Thursday, January 28, 2010
Reading Paul with Michael Gorman 7
Even Death on a Cross
The cross stands as the center of Christian existence; it is the source and shape of the life of the Christian. In the first century, however, it was a sign of Rome's power. It was an incredibly strange thing to claim that the Messiah was crucified.
The cross of Christ was the work of God to reconcile the world to himself. In his love he to the initiative to win the world back. The symbol that stood for the might of Caesar would now stand for the the love of God. The cross reveals the covenant faithfulness of God and his way of dealing with sin and human rebellion.
The cross is God's act of self-giving and reveals that God works through the weak and foolish things in the world. It is the power and wisdom of God that redeems the world; Christ crucified is at the heart of the gospel.
Christ was the sacrifice for sin. "Christ died for us/for our sins/for the ungodly/for all/for me." Love for God and love for others were the covenant obligations for the people of God. The cross was Christ's own self emptying act of faithfulness to God and love for us. Through faith and baptism we participate in the death of Christ by co-crucifixion and are justified.

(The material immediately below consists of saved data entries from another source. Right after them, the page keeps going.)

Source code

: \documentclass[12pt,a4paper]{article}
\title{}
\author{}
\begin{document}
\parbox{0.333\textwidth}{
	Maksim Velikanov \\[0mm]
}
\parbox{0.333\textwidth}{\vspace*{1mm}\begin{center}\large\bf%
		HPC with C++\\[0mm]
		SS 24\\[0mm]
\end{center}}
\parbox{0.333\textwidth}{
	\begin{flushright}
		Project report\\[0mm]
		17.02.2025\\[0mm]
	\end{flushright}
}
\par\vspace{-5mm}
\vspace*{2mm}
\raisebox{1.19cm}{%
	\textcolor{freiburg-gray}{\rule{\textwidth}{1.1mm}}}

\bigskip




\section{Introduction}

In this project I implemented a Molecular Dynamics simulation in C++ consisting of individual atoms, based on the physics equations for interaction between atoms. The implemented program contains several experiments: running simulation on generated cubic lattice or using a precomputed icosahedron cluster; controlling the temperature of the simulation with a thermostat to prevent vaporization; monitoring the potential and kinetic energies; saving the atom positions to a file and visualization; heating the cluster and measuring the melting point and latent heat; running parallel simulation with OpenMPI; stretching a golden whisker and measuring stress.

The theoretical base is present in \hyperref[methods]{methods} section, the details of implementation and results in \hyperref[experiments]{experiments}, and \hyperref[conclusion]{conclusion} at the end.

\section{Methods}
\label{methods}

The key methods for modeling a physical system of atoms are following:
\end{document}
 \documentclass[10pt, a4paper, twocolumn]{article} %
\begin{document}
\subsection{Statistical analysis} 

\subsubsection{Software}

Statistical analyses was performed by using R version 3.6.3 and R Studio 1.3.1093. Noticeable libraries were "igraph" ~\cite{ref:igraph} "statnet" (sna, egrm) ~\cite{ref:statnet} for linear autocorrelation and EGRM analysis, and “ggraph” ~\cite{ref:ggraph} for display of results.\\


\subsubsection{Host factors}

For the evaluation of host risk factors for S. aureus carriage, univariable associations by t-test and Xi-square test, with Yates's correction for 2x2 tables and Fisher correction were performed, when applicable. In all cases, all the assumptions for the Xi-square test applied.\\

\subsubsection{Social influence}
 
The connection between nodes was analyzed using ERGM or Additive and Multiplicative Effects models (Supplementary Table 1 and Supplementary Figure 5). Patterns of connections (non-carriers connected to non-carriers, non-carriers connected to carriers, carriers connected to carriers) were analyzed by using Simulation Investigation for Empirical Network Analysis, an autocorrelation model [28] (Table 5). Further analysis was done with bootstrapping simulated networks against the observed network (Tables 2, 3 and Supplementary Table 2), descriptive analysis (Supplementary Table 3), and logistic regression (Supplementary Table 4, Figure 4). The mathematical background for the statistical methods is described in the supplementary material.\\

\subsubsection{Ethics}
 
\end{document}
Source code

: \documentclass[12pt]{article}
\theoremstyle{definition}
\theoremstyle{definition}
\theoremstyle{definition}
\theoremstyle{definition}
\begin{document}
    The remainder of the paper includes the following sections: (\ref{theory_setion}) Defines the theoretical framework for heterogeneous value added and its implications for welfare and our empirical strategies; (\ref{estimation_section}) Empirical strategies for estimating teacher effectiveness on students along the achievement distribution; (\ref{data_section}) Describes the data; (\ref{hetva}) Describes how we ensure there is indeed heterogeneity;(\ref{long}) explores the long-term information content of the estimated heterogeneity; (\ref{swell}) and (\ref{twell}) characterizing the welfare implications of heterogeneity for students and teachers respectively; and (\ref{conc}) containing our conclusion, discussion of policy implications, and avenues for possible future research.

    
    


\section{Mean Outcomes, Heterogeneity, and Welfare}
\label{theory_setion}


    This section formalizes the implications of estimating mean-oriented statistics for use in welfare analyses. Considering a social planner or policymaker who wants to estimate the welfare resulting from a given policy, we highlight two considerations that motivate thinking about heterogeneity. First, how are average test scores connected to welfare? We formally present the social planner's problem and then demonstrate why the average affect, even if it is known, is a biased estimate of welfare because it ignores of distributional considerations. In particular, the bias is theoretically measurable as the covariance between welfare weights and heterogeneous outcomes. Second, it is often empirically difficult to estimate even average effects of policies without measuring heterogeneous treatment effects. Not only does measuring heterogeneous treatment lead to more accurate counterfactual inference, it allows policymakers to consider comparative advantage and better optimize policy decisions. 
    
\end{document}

The cross says something about our human condition. God expects all people to love him and others yet we are marked by idolatry, immorality and injustice. This is true of both Jew and Gentile. All people are enslaved to Sin (with a capital "S"). As a result, we cannot do what is right and do not have the ability to cure ourselves. The consequences of this condition are present spiritual death and future physical death. This present age is dominated by Sin and sins.
The solution we need involves liberation and forgiveness; the cross answers both of these problems. "Christ became poor so that we might become rich." We benefit from the death of Christ by participating in it.